Disallowance u/s 14A - CIT(A) deleted the addition - Held that:- Disallowance of interest expenditure of ₹ 7,57,380/- does not survive and in respect of disallowance out of administrative expenses, we feel that the disallowance was worked out by the Assessing Officer under Rule 8D to the extent of 0.5% of the average investments. As per the judgment of Hon'ble Bombay High Court rendered in the case of Godrej & Boyce Mfg. Co. Ltd. (2010 (8) TMI 77 - BOMBAY HIGH COURT), reasonable disallowance can be made before insertion of Rule 8D and in our considered opinion, disallowance of ₹ 50,000/- is reasonable in the facts of the present case. We, therefore, uphold the disallowance u/s 14A to the extent of ₹ 50,000/- and balance disallowance is deleted. - Decided partly in favour of revenue.
Non serving of notice u/s 143(2)on the assessee within the prescribed time - Held that:- We find that prior to 01/04/2008, the time available for serving notice u/s 143(2) was 12 months from the end of the month in which return is furnished. In the present case, return was filed on 31/10/2005 and therefore, time was available upto 30th September, 2006 for serving notice u/s 143(2). As per the assessment order, such notice u/s 143(2) was issued on 13/09/2006 and the same was duly served on the assessee. - Decided against assessee.
Disallowance of vehicle running expenses - Held that:- As relying on Sayaji Iron and Engg. Co. vs. CIT [2001 (7) TMI 70 - GUJARAT High Court] no disallowance is called for in the case of a company on the basis that there was personal user of vehicles. Even if there is personal use of vehicles by the Directors of the company then the value thereof can be added in the perquisites of the concerned director but no disallowance can be made in the hands of the company. - Decided in favour of assessee.
Exclusion of "Duty Draw Back" from the computation of eligible profit for the purposes of relief under section 80IB - Held that:- This issue is now squarely covered against the assessee by the judgment of Hon'ble Apex Court rendered in the case of Liberty India vs. CIT [2009 (8) TMI 63 - SUPREME COURT ] wherein held Duty drawback receipt/DEPB benefits do not form part of the net profits of eligible industrial undertaking for the purposes of Sections 80I/80-IA/80-IB of the 1961 Act - Decided against assessee.
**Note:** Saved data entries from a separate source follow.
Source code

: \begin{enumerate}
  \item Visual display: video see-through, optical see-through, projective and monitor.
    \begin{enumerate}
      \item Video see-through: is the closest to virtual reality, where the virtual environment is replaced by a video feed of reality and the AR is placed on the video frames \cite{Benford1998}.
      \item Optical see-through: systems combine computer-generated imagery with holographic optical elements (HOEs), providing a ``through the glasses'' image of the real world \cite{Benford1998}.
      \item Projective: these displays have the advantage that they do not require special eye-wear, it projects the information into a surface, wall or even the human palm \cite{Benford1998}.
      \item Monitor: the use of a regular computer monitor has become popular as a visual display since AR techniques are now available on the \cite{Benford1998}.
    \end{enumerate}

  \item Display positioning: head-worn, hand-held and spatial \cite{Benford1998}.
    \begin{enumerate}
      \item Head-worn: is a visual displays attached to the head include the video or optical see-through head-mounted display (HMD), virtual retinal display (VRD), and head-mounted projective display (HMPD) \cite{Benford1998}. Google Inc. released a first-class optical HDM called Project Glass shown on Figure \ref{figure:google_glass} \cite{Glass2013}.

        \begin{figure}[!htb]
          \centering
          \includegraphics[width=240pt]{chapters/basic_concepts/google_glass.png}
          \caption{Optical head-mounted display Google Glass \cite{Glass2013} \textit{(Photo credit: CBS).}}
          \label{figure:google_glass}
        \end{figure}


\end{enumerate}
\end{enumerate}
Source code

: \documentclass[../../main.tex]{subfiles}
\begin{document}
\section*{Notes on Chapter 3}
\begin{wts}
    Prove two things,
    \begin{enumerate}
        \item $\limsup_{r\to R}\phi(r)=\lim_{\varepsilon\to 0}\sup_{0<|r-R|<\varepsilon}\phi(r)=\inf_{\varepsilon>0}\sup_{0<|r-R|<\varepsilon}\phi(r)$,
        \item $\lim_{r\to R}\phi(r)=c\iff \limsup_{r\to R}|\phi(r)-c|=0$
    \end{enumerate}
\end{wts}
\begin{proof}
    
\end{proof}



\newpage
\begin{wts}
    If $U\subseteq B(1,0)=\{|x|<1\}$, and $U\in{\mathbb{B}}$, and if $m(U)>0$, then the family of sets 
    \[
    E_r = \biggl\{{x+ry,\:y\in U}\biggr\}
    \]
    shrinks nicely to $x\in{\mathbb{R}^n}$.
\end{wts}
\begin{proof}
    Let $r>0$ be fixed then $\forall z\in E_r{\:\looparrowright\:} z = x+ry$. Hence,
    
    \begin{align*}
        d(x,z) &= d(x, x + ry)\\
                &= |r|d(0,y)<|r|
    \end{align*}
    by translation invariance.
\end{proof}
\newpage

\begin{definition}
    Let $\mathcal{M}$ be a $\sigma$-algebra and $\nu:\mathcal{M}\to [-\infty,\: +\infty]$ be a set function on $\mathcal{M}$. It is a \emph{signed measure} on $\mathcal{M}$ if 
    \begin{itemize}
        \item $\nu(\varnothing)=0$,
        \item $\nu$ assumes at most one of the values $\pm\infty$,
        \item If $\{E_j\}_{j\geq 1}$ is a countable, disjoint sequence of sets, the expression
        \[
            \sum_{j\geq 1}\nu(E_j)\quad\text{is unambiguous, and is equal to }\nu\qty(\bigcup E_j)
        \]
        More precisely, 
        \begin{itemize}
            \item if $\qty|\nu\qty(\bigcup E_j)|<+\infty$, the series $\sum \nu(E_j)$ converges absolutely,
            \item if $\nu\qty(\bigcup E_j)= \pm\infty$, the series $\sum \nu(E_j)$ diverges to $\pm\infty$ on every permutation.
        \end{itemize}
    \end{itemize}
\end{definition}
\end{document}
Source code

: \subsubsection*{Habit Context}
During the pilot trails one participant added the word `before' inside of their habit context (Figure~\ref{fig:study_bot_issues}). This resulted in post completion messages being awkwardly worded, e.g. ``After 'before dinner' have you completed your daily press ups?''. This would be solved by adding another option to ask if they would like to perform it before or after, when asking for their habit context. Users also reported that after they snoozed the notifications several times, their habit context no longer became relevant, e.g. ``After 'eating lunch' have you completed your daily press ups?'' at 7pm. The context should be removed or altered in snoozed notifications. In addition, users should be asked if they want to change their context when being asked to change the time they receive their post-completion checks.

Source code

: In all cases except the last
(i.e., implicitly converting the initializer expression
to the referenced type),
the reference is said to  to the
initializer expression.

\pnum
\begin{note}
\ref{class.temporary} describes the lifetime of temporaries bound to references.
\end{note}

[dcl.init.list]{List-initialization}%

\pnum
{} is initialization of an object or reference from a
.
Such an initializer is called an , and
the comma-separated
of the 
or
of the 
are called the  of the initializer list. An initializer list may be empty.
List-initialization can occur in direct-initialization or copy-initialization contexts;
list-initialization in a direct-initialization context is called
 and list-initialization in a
Short deduction allowed by the Assessing Officer u/s 80G - Held that:- As per the assessment order, we find that it is noted by the Assessing Officer that regarding the claim of ₹ 15 lac related to Shyam Behari Mishra Memorial Charitable Trust, no details have been filed by the assessee and therefore, the Assessing Officer has not allowed the claim of the assessee for deduction u/s 80G in respect of this amount of ₹ 15 lac. Neither before CIT(A) nor before us, any detail has been furnished by the assessee and therefore, on this issue, we do not find any merit in the grounds raised by the assessee - Decided against assessee.